Your doctor will want you to be as specific as possible about the period when you first started experiencing symptoms. He may be able to determine conditions considered pre-diabetic or diabetic in nature. He or she will also want to know if your symptoms are intermittent or chronic, or continuous.
A number of tests are available today to offer a relatively quick diagnosis of diabetes. Type One diabetes symptoms generally occur more rapidly and with more severity than those associated with Type Two diabetes. However, certain guidelines for testing for both types of diabetes are available and are recommended by major healthcare providers as well as the American Diabetes Association.For example, screening for at-risk individuals has been recommended by the ADA (American Diabetes Association). Individuals with a body mass index (BMI) over 25 and who have accompanying risk factors such as a sedentary lifestyle, high blood pressure, high cholesterol levels, or a history of any kind of heart disease should be screened for diabetes on a regular basis.
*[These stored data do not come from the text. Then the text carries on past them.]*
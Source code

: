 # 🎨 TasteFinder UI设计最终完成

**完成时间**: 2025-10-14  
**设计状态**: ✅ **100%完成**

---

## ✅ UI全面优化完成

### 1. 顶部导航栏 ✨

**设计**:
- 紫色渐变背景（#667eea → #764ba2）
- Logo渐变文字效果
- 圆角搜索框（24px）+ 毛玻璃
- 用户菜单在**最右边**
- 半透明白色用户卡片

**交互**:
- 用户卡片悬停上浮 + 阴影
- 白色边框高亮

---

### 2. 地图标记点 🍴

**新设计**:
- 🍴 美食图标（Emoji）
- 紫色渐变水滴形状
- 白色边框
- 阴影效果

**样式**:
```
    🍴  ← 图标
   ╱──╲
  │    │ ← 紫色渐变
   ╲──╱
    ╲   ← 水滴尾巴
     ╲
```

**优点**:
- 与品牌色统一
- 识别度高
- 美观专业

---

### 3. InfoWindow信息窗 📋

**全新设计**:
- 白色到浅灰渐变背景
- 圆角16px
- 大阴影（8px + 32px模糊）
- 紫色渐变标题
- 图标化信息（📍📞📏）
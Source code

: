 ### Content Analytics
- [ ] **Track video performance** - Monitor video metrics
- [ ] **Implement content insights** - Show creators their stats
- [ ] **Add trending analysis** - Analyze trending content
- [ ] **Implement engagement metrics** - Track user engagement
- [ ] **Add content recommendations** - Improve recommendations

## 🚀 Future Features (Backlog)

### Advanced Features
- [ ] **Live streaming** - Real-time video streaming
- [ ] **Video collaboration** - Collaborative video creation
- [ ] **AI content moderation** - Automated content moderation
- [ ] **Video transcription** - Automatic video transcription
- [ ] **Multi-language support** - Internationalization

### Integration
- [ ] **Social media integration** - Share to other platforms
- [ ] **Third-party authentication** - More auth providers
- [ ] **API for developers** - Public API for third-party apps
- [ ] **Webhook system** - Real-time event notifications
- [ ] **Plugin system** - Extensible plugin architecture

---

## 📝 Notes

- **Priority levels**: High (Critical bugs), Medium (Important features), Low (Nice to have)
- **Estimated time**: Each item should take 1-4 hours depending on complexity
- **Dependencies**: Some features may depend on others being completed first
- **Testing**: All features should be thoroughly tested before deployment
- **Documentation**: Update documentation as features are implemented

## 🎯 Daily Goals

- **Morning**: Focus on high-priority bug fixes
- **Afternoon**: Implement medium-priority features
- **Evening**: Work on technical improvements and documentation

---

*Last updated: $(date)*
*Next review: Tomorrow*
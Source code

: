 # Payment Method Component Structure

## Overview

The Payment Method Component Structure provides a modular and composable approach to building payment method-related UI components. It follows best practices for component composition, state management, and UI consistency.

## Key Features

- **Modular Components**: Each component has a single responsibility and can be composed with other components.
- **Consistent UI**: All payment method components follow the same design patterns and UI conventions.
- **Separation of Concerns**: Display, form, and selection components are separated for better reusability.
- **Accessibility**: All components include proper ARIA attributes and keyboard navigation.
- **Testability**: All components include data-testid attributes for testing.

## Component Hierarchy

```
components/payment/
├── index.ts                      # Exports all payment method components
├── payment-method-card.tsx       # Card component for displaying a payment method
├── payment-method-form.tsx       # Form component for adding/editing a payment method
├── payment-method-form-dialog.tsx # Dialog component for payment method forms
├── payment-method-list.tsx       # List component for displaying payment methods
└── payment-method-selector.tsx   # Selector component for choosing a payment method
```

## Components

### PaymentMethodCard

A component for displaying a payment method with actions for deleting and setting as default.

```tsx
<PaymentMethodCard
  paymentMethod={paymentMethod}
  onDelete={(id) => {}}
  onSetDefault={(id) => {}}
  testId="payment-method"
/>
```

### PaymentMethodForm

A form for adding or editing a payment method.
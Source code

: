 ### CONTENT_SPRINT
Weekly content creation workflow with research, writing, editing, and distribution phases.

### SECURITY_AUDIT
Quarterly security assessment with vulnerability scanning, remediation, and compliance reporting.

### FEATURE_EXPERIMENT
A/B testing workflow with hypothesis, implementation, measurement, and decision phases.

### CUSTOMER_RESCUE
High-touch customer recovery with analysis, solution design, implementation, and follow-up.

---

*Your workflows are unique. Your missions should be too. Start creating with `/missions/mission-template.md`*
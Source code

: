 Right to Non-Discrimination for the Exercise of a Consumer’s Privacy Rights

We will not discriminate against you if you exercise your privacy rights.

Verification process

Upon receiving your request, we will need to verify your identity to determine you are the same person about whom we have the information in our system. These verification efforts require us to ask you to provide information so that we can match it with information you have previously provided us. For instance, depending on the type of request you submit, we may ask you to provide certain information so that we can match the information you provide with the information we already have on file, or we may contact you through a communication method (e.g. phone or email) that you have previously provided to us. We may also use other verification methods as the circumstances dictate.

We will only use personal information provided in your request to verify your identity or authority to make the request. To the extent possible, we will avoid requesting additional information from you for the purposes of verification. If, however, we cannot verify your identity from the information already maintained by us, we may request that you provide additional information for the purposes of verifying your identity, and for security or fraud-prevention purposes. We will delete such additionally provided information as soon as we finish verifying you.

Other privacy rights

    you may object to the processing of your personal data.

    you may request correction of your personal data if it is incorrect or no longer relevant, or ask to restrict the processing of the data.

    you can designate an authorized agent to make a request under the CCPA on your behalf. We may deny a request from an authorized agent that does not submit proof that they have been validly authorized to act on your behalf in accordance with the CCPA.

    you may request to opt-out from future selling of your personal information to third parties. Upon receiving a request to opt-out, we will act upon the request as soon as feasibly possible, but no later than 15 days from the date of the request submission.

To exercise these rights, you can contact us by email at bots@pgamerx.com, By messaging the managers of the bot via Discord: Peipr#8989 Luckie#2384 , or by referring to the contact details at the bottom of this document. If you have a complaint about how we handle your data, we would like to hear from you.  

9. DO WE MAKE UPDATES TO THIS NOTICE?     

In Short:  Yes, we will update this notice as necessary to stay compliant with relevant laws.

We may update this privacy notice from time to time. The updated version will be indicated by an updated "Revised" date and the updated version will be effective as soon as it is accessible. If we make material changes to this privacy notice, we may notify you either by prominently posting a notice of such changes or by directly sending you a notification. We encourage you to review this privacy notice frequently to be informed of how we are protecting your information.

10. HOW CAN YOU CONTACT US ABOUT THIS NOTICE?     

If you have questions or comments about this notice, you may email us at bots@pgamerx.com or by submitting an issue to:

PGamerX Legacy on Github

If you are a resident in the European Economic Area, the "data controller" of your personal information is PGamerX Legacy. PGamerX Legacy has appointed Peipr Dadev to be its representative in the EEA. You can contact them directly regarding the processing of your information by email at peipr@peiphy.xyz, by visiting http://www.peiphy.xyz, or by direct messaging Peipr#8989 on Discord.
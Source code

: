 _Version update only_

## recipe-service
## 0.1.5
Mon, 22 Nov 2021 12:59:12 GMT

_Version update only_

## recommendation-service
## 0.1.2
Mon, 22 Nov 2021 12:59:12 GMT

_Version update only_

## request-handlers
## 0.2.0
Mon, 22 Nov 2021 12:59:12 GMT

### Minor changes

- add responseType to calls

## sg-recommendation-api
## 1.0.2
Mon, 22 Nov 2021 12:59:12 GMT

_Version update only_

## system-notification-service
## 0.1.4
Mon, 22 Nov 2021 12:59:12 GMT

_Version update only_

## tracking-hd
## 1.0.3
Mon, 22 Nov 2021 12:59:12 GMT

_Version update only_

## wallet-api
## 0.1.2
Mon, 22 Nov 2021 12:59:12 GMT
Individuals over 45 years of age should also undergo baseline blood sugar screening and additional screening every three years afterward.Actual tests for Type One and Type Two diabetes involve what is known as in A1C glycated hemoglobin test. This test determines your average blood sugar level for a past period of between two and three months. How it does this is by measuring the percentage of blood sugar that is attached to the hemoglobin, or the part of the red blood cells that carry oxygenated protein. If your blood sugar level is high, the more hemoglobin is present that has sugar attached to it. A reading of 6.5% or higher on two different tests taken at two different times of glycated hemoglobin may indicate a positive diabetes diagnosis. In some cases, additional testing may be offered to confirm the diagnosis. Two of the most common of these additional tests include:
- Fasting blood sugar test - a blood sample is taken. Blood sugar levels between 100 to 125 mg per deciliter (125 mg/dL) will offer a pre-diabetic diagnosis. Readings of over 126 mg per deciliter or higher on two tests are diagnosed as diabetes.
- Random blood sugar testing - your blood may be tested at random intervals during the day, most commonly in the morning, afternoon or evening, without fasting. Random blood sugar levels of over 200 mg per deciliter (200 mg/dL) suggest diabetic conditions.